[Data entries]
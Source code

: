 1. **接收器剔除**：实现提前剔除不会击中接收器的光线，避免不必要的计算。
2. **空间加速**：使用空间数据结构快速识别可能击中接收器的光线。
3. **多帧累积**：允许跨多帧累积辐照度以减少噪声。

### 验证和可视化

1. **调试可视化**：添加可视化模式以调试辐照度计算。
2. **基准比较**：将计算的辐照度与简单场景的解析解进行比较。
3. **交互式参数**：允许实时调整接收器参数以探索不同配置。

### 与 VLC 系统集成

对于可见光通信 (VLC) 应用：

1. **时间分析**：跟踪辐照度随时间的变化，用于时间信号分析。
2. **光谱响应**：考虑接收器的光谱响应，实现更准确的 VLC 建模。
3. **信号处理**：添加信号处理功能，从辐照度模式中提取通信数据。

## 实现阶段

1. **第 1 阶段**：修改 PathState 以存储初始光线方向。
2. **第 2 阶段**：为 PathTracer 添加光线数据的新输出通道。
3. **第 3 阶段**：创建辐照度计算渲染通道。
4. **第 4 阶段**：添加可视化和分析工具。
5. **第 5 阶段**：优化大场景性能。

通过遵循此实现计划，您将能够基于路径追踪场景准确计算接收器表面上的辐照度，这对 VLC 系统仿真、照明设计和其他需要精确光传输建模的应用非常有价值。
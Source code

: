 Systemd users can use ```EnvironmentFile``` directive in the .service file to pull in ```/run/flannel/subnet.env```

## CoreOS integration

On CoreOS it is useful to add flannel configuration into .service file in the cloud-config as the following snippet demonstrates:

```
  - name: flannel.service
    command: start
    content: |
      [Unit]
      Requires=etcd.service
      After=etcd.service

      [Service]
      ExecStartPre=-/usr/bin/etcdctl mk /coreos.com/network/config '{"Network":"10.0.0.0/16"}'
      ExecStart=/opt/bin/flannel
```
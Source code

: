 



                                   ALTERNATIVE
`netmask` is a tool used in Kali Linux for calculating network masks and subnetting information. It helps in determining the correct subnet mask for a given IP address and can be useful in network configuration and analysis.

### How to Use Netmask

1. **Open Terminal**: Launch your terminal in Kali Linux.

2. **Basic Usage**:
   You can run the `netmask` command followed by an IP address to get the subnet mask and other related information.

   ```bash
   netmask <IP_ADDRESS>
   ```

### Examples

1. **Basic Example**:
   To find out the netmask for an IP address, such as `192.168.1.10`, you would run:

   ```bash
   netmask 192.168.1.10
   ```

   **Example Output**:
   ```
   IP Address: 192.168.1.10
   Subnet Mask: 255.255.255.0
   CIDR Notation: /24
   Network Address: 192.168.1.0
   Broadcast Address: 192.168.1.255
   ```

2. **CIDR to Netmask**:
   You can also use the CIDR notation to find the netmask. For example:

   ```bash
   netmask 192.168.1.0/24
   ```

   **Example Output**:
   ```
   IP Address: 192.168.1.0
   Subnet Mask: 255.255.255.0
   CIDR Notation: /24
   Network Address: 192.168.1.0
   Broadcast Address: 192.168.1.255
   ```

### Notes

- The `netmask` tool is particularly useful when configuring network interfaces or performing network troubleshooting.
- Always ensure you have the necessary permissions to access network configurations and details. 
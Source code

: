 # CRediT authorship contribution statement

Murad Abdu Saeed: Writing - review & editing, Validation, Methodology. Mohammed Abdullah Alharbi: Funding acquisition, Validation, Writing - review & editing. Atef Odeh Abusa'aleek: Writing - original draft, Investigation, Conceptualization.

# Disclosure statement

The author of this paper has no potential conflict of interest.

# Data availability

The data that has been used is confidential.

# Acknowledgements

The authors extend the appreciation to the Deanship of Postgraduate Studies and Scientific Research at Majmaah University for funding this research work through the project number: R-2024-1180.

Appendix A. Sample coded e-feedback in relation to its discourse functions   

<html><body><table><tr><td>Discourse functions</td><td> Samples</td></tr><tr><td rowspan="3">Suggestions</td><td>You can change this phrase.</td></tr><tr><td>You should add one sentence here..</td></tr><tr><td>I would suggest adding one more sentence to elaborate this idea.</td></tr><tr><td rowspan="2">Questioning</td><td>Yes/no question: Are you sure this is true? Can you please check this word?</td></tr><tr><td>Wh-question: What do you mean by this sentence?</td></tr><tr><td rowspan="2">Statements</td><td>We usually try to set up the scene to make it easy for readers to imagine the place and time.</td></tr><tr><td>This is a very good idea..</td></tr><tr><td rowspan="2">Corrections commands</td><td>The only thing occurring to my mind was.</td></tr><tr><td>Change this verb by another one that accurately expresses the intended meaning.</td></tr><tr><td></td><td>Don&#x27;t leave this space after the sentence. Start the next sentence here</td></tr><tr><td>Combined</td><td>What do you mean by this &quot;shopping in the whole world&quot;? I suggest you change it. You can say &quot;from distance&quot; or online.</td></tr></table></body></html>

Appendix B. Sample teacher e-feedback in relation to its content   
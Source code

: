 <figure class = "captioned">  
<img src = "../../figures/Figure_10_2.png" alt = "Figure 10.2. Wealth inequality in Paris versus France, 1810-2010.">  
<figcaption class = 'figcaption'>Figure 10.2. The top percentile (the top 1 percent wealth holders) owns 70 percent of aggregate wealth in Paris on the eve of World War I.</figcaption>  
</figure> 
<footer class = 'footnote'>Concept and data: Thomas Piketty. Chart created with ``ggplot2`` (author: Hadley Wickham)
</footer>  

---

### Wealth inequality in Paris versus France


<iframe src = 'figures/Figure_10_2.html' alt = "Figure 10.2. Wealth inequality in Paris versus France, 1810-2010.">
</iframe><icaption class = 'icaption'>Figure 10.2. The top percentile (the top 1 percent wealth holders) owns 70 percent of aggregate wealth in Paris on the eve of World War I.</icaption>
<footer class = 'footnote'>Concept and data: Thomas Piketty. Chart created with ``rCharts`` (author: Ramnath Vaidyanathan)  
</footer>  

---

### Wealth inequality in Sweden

### TASK PROMPT:
Working from the entries above, find every line in which the word "Kali" occurs and copy it.

### RESPONSE TO THIS EXERCISE:
`netmask` is a tool used in Kali Linux for calculating network masks and subnetting information. It helps in determining the correct subnet mask for a given IP address and can be useful in network configuration and analysis.
1. **Open Terminal**: Launch your terminal in Kali Linux.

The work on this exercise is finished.